今回はその歴史的背景や内容、そして神社めぐりを楽しむうえでのポイントをわかりやすく解説します。
◆ 延喜式神名帳とは?
延喜式神名帳とは、平安時代に編纂された法典『延喜式(えんぎしき)』の中に収められた、全国の神社一覧のことです。
- 編纂:延喜5年(905年)に開始
- 完成:延長5年(927年)
- 内容:律令制度に基づき、国家が祭祀を行う「官社(かんしゃ)」を記録
この神名帳には、**全国で2861座(3132社)**の神社が記載されています。
つまり、国家的に「正規の神社」として認められていた神々のリストといえるのです。
◆ 記載された神社の社格
延喜式神名帳に記載された神社は、後世に「式内社(しきないしゃ)」と呼ばれるようになります。

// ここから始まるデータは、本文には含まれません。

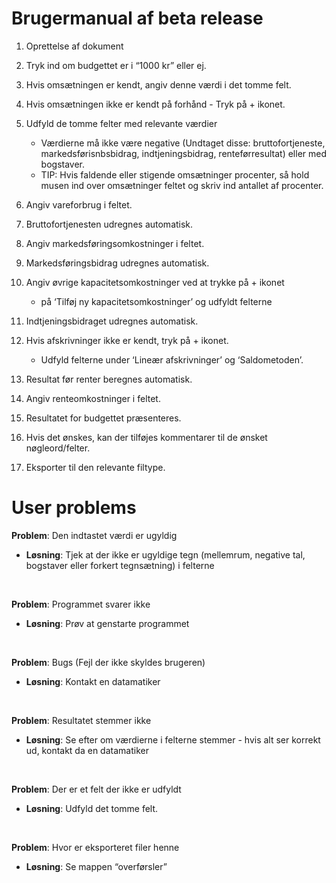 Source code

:# Brugermanual af beta release
1. Oprettelse af dokument

2. Tryk ind om budgettet er i “1000 kr” eller ej.

3. Hvis omsætningen er kendt, angiv denne værdi i det tomme felt.

4. Hvis omsætningen ikke er kendt på forhånd - Tryk på + ikonet.

5. Udfyld de tomme felter med relevante værdier
   * Værdierne må ikke være negative (Undtaget disse: bruttofortjeneste, markedsførisnbsbidrag, indtjeningsbidrag, renteførresultat) eller med bogstaver.
   * TIP: Hvis faldende eller stigende omsætninger procenter, så hold musen ind over omsætninger feltet og skriv ind antallet af procenter.

6. Angiv vareforbrug i feltet.

7. Bruttofortjenesten udregnes automatisk. 

8. Angiv markedsføringsomkostninger i feltet.

9. Markedsføringsbidrag udregnes automatisk.

10. Angiv øvrige kapacitetsomkostninger ved at trykke på + ikonet
    * på ‘Tilføj ny kapacitetsomkostninger’ og udfyldt felterne 

11. Indtjeningsbidraget udregnes automatisk. 

12. Hvis afskrivninger ikke er kendt, tryk på + ikonet.
    * Udfyld felterne under ‘Lineær afskrivninger’ og ‘Saldometoden’.

13. Resultat før renter beregnes automatisk.

14. Angiv renteomkostninger i feltet.

15. Resultatet for budgettet præsenteres. 

16. Hvis det ønskes, kan der tilføjes kommentarer til de ønsket nøgleord/felter. 

17. Eksporter til den relevante filtype.






# User problems

**Problem**: Den indtastet værdi er ugyldig
* **Løsning**: Tjek at der ikke er ugyldige tegn (mellemrum, negative tal, bogstaver eller forkert tegnsætning) i felterne

<br/>

**Problem**: Programmet svarer ikke
* **Løsning**: Prøv at genstarte programmet

<br/>

**Problem**: Bugs (Fejl der ikke skyldes brugeren)
* **Løsning**: Kontakt en datamatiker

<br/>

**Problem**: Resultatet stemmer ikke 
* **Løsning**: Se efter om værdierne i felterne stemmer - hvis alt ser korrekt ud, kontakt da en datamatiker

<br/>

**Problem**: Der er et felt der ikke er udfyldt
* **Løsning**: Udfyld det tomme felt.

<br/>

**Problem**: Hvor er eksporteret filer henne
* **Løsning**: Se mappen “overførsler”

これに対して、記載されなかった神社は「式外社(しきげしゃ)」と呼ばれます。
さらに、式内社の中でも細かく分類がなされました。
- 官幣社(かんぺいしゃ)
中央(朝廷)が祭祀を行う神社。皇室にゆかりが深い。 - 国幣社(こくへいしゃ)
各国(地方)の国司が祭祀を行う神社。地域の守護神。 - 大社・小社
その中でも神社の格式や重要度に応じて「大」「小」に区分。
たとえば「官幣大社」「国幣小社」といった形で呼ばれます。
◆ 神社めぐりにおける「延喜式神名帳」
現在でも、延喜式神名帳に記載された神社を**「式内社」**と総称し、由緒ある古社として尊重する傾向があります。
- 社号標に「式内社」と刻まれている神社が多い
- 神社の由緒を知るときに「式内〇〇社」と表記されている
- 神社研究や歴史愛好家にとって重要な基準
特に、地方の神社を訪れると「この神社は延喜式に載っているのかどうか」が、その神社の歴史的価値を知る手がかりになります。
◆ 延喜式神名帳の魅力と楽しみ方
延喜式神名帳は単なる「古い神社リスト」ではなく、千年以上前の人々がどんな神を大切に祀っていたかを示す歴史資料でもあります。
神社めぐりの際には、
- 参拝する神社が「式内社」かどうかを確認する
- 近隣の「式内社」をまとめて訪ねてみる
- 「式外社」との違いを楽しむ
といった視点を持つと、参拝がさらに奥深い体験になるでしょう。
◆ まとめ
延喜式神名帳とは、
- 平安時代に国家が編纂した「公式の神社一覧」
- 記載された神社は「式内社」と呼ばれ、格式高い存在
- 現代の神社めぐりでも、神社の歴史や格を知る重要な手がかり
であることがわかります。
社号標に「延喜式内社」と刻まれた神社を見かけたら、それは千年以上前からの歴史を背負った古社である証。
ぜひ、その由緒を感じながら参拝してみてください。